Gentio II is only one of several caves around Unai. There is also Gentio I, the Cave of Tamboril - 1,178 meters of mapped passages - the Lapa do Sapezal, the Cave of the Monkfish, the Cave of Quilombo. The last of those got its name in the nineteenth century, when enslaved Africans fleeing the terrible working conditions of the Paracatu gold mines took refuge inside it; quilombo is the word for a community of runaway slaves. Before the colonial era, the central Brazilian plateau belonged to the macro-Ge language peoples - the Acroa, Xakriaba, Xavante, Kayapo, Javae, and others who had hunted, gardened, and made pottery in these cerrado uplands for millennia. The bandeirante expeditions that swept through from the sixteenth through eighteenth centuries came for gold, precious stones, and, brutally, enslaved indigenous laborers to work them.

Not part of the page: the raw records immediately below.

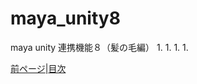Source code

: # maya_unity8
maya unity 連携機能８（髪の毛編）
1.
1.
1.
1.

[前ページ](https://github.com/175B005/maya_unity7)|[目次](https://github.com/175B005/maya_unity_index)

The modern town came later. In the nineteenth century a farmer named Domingos Pinto Brochado settled with his family in an area near the Rio Preto that he called Capim Branco - White Grass. In 1873 the village was upgraded to a district within Paracatu and named Rio Preto after the river. In 1923 the district got renamed Unai - the Tupi translation of the same name. In 1943 Unai split from Paracatu to become its own municipality. The population is around 85,000, modest by Minas Gerais standards, but the city has unusual economic weight because of its location: 590 kilometers from Belo Horizonte, the state capital, but only 164 kilometers from Brasilia, tying it more closely to the federal capital than to its own state.
On January 28, 2004, three federal labor inspectors and the driver who brought them were shot dead in rural Unai while investigating working conditions on farms in the region. Brazilian labor law is supposed to distinguish legitimate employment from conditions "analogous to slavery" - workers held by debt, stripped of documents, prevented from leaving. The Unai inspectors were checking for exactly that. Four men - Nelson Jose da Silva, Joao Batista Soares Lage, Ailton Pereira de Oliveira, and their driver Eratostenes de Almeida Goncalves - were ambushed and killed. The crime became known as the Chacina de Unai, the Slaughter of Unai, and shocked the country. It forced a reckoning about how dangerous the inspectors' work had become, and about the farmers willing to kill to avoid scrutiny. Convictions came slowly, some after years of appeals. Every January 28 is now observed in Brazil as the National Day of Combat Against Slave Labor in honor of the men who died.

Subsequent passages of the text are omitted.